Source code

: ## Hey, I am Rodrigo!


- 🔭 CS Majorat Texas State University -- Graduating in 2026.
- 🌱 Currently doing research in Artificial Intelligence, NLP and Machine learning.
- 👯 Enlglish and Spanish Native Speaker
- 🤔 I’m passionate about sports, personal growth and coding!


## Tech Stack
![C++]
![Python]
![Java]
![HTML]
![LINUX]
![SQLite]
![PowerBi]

--------------------------------------------------

**ACTIVITY**
After reading the listing, copy it out exactly and in full.

**RESPONSE TO THIS EXERCISE**
Source code

: ## Hey, I am Rodrigo!


- 🔭 CS Majorat Texas State University -- Graduating in 2026.
- 🌱 Currently doing research in Artificial Intelligence, NLP and Machine learning.
- 👯 Enlglish and Spanish Native Speaker
- 🤔 I’m passionate about sports, personal growth and coding!


## Tech Stack
![C++]
![Python]
![Java]
![HTML]
![LINUX]
![SQLite]
![PowerBi]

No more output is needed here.